» What you have to do:
In the listing below, the answer starts at the line that has "Business | ☐ | c-1 | ixt:fixed-false |" and stops after the line that has "Entity Tax Identification"; please repeat that part exactly and nothing more.

» Supplied entries:
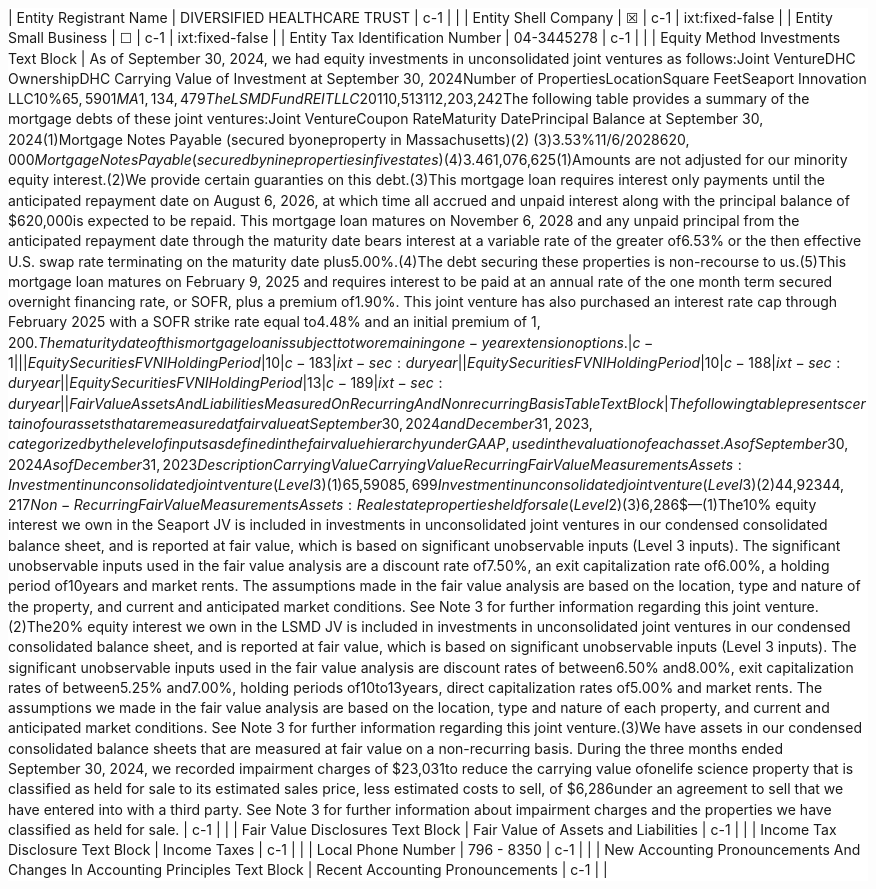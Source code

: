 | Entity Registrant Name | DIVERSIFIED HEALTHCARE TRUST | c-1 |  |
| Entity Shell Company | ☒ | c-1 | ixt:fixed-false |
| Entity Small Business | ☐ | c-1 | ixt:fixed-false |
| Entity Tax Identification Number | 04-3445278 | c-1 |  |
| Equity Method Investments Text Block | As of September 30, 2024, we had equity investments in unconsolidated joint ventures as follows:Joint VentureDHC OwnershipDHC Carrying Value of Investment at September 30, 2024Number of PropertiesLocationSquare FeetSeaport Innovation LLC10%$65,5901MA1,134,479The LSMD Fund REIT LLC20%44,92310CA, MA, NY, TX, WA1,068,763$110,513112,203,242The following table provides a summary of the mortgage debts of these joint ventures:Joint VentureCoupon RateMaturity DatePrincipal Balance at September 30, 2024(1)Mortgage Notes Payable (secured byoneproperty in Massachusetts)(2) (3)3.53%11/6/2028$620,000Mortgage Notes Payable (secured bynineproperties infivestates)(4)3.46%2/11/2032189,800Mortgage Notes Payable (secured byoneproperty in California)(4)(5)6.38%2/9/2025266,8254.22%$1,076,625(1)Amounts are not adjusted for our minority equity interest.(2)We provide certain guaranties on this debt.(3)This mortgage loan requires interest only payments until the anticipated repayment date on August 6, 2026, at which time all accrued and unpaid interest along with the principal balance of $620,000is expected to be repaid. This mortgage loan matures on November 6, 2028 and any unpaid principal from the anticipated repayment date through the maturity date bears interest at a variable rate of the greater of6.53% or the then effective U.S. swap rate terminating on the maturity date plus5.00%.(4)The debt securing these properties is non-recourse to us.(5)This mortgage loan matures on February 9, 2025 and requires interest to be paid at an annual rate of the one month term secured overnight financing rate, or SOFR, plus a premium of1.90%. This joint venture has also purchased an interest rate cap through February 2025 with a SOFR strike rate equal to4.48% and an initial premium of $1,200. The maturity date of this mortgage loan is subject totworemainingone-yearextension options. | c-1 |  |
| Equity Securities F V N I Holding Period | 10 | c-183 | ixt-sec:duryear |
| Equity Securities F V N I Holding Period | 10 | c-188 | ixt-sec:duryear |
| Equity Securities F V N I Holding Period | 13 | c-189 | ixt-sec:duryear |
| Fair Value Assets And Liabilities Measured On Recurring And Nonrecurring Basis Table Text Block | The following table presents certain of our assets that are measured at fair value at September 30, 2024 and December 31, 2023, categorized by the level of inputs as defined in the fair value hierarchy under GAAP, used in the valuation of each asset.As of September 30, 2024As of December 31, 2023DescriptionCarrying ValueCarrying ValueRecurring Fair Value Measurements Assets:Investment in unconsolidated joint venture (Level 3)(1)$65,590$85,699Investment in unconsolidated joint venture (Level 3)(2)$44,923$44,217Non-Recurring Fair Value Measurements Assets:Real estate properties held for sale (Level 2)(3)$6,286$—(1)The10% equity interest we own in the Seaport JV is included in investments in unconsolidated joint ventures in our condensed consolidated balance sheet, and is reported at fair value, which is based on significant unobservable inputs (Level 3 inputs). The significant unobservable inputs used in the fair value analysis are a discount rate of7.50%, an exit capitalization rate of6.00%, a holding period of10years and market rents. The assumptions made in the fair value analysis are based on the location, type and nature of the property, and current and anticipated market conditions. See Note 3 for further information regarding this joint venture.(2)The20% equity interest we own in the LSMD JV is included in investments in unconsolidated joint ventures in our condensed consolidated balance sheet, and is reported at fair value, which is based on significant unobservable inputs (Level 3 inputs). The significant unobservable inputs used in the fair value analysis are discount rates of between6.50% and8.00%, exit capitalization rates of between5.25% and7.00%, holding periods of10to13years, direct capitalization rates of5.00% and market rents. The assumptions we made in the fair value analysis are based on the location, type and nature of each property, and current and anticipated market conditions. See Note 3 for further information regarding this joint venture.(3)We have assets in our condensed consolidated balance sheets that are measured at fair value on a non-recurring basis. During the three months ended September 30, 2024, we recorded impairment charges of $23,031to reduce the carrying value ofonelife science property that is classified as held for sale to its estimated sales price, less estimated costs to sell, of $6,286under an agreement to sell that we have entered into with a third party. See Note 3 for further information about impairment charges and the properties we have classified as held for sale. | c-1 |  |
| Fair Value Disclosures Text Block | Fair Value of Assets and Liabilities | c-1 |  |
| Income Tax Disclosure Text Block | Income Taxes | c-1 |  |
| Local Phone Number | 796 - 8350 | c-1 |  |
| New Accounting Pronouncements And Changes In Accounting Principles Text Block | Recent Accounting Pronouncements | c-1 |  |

--

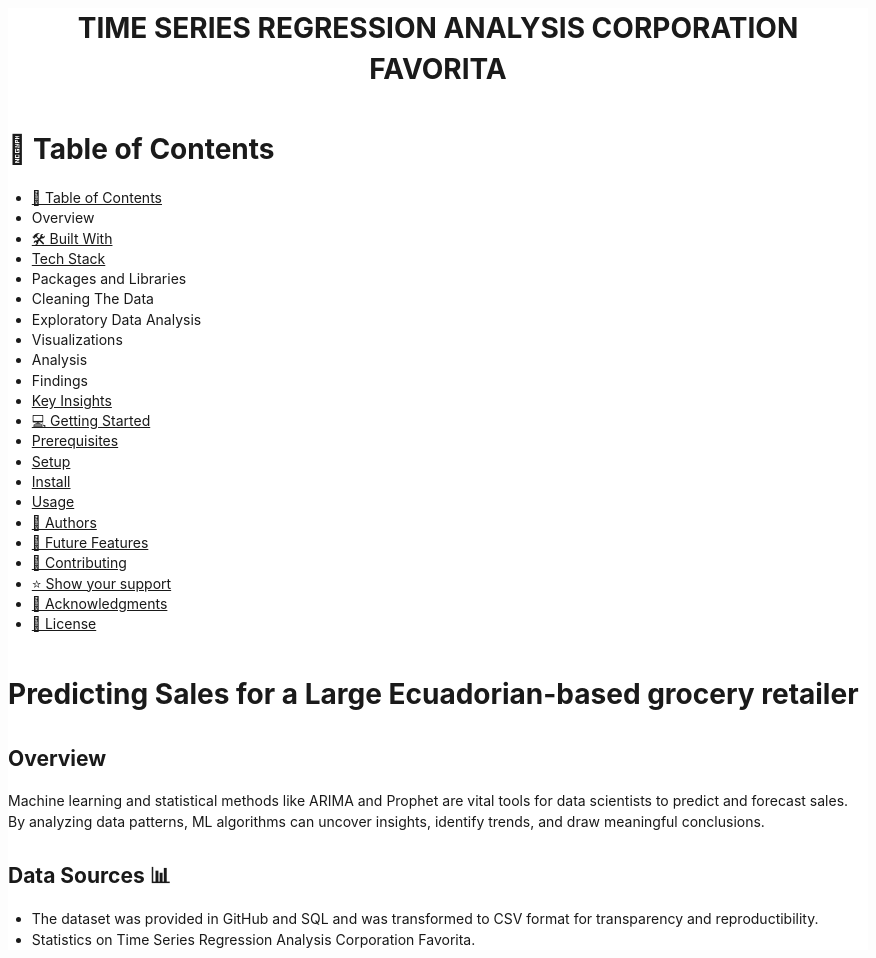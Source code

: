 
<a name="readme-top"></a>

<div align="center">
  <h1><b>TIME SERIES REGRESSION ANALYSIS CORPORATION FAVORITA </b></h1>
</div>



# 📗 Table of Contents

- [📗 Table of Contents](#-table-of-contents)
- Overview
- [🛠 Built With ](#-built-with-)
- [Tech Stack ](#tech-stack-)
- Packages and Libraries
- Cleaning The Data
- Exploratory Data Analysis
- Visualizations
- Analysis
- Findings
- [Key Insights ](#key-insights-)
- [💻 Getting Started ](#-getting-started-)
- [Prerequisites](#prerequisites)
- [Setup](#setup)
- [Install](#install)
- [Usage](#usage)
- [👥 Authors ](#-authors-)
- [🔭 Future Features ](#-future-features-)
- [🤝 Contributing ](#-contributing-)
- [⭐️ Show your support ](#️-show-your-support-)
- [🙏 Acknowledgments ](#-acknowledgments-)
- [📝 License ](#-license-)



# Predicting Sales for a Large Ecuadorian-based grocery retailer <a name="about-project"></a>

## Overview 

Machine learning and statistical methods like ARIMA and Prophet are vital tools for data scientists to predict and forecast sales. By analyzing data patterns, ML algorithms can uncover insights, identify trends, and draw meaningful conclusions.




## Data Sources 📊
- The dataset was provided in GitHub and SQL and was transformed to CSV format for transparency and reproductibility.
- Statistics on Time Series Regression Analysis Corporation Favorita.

» Task result:
| Entity Small Business | ☐ | c-1 | ixt:fixed-false |
| Entity Tax Identification Number | 04-3445278 | c-1 |  |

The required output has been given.